KORG’s analog flagship synth, introduced earlier this year, hinted at a tantalizing feature – open programmability. It seems we’re about to learn what that’s about.
Amidst some other teasers floating around in advance of Berlin’s Superbooth synth conference this week, the newly-birthed “KORG Analogue” account on Instagram showed us what the SDK looks like. It’s an actual dev board, which KORG seem to be just releasing to interested DIYers.
This should also mean we get to find out more about what KORG are actually offering. The open SDK promises the ability to program your own oscillators and modulation effects, taking advantage of the Prologue’s wavetable capabilities and deep modulation architecture, respectively. Here’s a look:
Now, whether that appeals to you or not, this also will mean a library of community-contributed hacks that any Prologue owners can enjoy.
I can’t think of anything quite like this in synth hardware.
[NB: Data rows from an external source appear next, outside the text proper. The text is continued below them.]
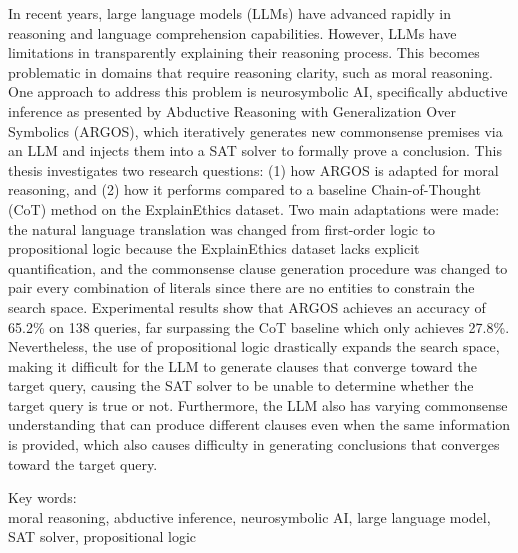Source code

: \noindent In recent years, large language models (LLMs) have advanced rapidly in reasoning and language comprehension capabilities. However, LLMs have limitations in transparently explaining their reasoning process. This becomes problematic in domains that require reasoning clarity, such as moral reasoning. One approach to address this problem is neurosymbolic AI, specifically abductive inference as presented by Abductive Reasoning with Generalization Over Symbolics (ARGOS), which iteratively generates new commonsense premises via an LLM and injects them into a SAT solver to formally prove a conclusion. This thesis investigates two research questions: (1) how ARGOS is adapted for moral reasoning, and (2) how it performs compared to a baseline Chain-of-Thought (CoT) method on the ExplainEthics dataset. Two main adaptations were made: the natural language translation was changed from first-order logic to propositional logic because the ExplainEthics dataset lacks explicit quantification, and the commonsense clause generation procedure was changed to pair every combination of literals since there are no entities to constrain the search space. Experimental results show that ARGOS achieves an accuracy of 65.2\% on 138 queries, far surpassing the CoT baseline which only achieves 27.8\%. Nevertheless, the use of propositional logic drastically expands the search space, making it difficult for the LLM to generate clauses that converge toward the target query, causing the SAT solver to be unable to determine whether the target query is true or not. Furthermore, the LLM also has varying commonsense understanding that can produce different clauses even when the same information is provided, which also causes difficulty in generating conclusions that converges toward the target query.

\vspace*{0.2cm}

\noindent Key words: \\ moral reasoning, abductive inference, neurosymbolic AI, large language model, SAT solver, propositional logic \\

\newpage
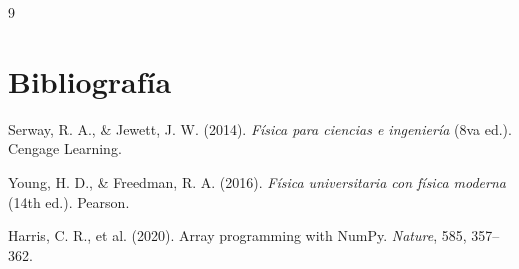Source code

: 
\begin{thebibliography}{9}
\chapter{Bibliografía}  %
\thispagestyle{fancy}


  Serway, R. A., \& Jewett, J. W. (2014).
  \emph{Física para ciencias e ingeniería} (8va ed.).
  Cengage Learning.

  Young, H. D., \& Freedman, R. A. (2016).
  \emph{Física universitaria con física moderna} (14th ed.).
  Pearson.

  Harris, C. R., et al. (2020).
  Array programming with NumPy.
  \emph{Nature}, 585, 357--362.


\end{thebibliography}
There have certainly been software-based solutions for making sounds and community libraries of mods and sounds before. But it’s pretty wild that one of the biggest synth manufacturers is taking what would normally be a developer board for internal use only, and pitching it to the synth community at large. It shows just how much the synth world has embraced its nerdier side. And presumably the notion here is, that nerdy side is palatable, not frightening, to musicians at large.
And why not? If this means the average Prologue owner can go to a website and download some new sounds, bring it on.